I'm jealous of people who have consistent signatures. Mine could be used by a cryptographer to inject entropy into plaintext.
posted by srboisvert at 5:01 AM on June 28, 2016 [5 favorites]


>>Is it true they have sno-cones and a trapeze you could try?

The one in Warwick seemed sort of normal (apparently there is some water show) but the one in Reading MA has a ropes course.


Left on Spit Brook, right on Daniel Webstah!
posted by slkinsey at 5:18 AM on June 28, 2016 [1 favorite]


My own signature, when I am signing like a normal person is just an up and down zigzag thing. It looks like a perfect cross between my dad's old signature (two initials and the last name, barely comprehensible but you can see that it's a name) and my mom's which is a never-changing zigzag that may have been a name at some point and definitely is not a name now. I don't think I've had recognizable letters in my signature since I was in college.

I now sign documents as part of my Justice of the Peace/Notary role and I always feel a little weird signing my zigzag on a marriage license, though the one time I thought "I should add my name next to it so people know who signed this" like you do, I got a call from the town clerk who said I'd messed it all up (wrote my name on the wrong line) and would need to do it again and it was just like that Gilligan's Island episode where it turned out the Howells were never married! The happy couple was very forgiving.
posted by jessamyn at 5:48 AM on June 28, 2016 [2 favorites]

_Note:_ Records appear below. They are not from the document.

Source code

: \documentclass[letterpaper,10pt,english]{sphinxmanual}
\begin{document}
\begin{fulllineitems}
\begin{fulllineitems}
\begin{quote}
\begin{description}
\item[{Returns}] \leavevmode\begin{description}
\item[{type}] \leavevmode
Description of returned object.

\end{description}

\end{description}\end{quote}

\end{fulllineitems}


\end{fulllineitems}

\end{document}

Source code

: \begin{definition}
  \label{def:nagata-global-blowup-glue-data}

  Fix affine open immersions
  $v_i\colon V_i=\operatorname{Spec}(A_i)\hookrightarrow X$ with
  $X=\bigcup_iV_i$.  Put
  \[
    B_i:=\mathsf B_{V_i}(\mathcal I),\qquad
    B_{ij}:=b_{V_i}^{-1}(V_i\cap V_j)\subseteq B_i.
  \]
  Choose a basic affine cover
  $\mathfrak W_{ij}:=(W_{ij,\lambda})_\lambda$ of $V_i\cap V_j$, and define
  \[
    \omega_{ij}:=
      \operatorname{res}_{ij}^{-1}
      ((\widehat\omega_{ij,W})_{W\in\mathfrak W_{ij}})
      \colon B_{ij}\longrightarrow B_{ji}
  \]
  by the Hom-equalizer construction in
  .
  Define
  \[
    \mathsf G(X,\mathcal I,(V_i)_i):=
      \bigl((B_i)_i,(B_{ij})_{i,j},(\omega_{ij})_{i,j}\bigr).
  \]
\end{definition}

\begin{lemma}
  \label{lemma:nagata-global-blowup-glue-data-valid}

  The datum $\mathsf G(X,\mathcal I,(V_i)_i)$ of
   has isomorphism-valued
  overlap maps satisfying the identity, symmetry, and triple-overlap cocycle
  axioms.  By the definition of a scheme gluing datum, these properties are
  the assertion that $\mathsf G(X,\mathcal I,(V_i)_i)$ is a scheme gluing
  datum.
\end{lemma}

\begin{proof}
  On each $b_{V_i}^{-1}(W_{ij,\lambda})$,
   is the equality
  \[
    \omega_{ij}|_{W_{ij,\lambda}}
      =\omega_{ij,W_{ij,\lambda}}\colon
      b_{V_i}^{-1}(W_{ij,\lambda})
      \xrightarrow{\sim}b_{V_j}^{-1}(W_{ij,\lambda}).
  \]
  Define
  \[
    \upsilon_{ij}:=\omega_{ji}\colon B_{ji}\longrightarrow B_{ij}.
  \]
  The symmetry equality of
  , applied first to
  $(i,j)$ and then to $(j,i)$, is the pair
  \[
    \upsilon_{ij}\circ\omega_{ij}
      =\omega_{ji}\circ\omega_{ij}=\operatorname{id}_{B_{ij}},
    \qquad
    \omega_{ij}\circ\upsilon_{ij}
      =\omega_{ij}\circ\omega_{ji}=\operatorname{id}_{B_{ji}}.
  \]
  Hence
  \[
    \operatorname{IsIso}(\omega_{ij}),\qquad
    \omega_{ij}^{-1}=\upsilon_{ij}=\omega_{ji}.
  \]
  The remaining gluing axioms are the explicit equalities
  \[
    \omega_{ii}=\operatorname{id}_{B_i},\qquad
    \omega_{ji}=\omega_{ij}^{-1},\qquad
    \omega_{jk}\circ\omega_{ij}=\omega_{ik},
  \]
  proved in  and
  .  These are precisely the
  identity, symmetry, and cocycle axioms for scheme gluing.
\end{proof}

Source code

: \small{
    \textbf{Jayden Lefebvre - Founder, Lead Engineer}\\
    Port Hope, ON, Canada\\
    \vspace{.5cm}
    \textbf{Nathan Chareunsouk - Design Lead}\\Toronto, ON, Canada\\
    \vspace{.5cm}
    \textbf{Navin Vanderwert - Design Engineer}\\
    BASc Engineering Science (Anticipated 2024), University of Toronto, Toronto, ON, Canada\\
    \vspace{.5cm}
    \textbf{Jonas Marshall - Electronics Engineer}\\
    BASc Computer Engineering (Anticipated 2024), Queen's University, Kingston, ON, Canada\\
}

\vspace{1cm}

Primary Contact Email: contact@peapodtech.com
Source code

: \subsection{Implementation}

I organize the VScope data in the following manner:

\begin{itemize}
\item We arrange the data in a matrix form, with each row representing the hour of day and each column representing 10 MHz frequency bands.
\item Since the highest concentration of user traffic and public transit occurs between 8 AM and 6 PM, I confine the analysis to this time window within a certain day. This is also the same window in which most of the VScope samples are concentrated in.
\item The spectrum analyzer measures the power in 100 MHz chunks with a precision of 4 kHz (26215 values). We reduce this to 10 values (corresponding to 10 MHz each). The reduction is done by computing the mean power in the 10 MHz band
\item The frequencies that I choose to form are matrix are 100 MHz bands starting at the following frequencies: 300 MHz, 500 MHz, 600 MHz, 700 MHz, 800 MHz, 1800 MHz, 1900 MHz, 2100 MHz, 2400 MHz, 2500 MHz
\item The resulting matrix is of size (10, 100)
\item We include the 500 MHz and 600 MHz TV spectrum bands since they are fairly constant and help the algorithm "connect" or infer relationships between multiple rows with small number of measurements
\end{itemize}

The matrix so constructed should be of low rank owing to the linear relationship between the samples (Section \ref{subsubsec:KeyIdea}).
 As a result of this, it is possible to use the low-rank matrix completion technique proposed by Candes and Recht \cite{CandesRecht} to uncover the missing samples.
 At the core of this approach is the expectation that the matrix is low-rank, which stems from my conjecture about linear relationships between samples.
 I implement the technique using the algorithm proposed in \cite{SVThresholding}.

My kids--aged 16 and 21--think the whole concept of signatures is quaint and archaic since they only have to sign their signature very seldom, unlike those of us who grew up in the all-paper era.
posted by tippiedog at 6:37 AM on June 28, 2016


My ballot last year was contested because my signature didn't match my signature card on file. There was a hotly contested fluoride measure on the ballot so I think there was scrutiny where there wasn't before.

Signatures matter!
posted by vespabelle at 7:05 AM on June 28, 2016 [2 favorites]


Both my parents have very nice legible signatures. As a result, I have always strived to have the same. Since I took on a job where I routinely signed my name to legal documents and official letters, my signature has evolved as I've worked to develop a signature that's both aesthetically pleasing and asserts a certain level of proud identity ("Hey, it's me! Not a bunch of squiggly lines!"). I may have just perfected my initials (another project).

While I doubt I will ever amount to anything where people actively seek out my signature, I do hope that if someone stumbles across it for any other reason, they at least go, "Hey, this guy had a cool signature."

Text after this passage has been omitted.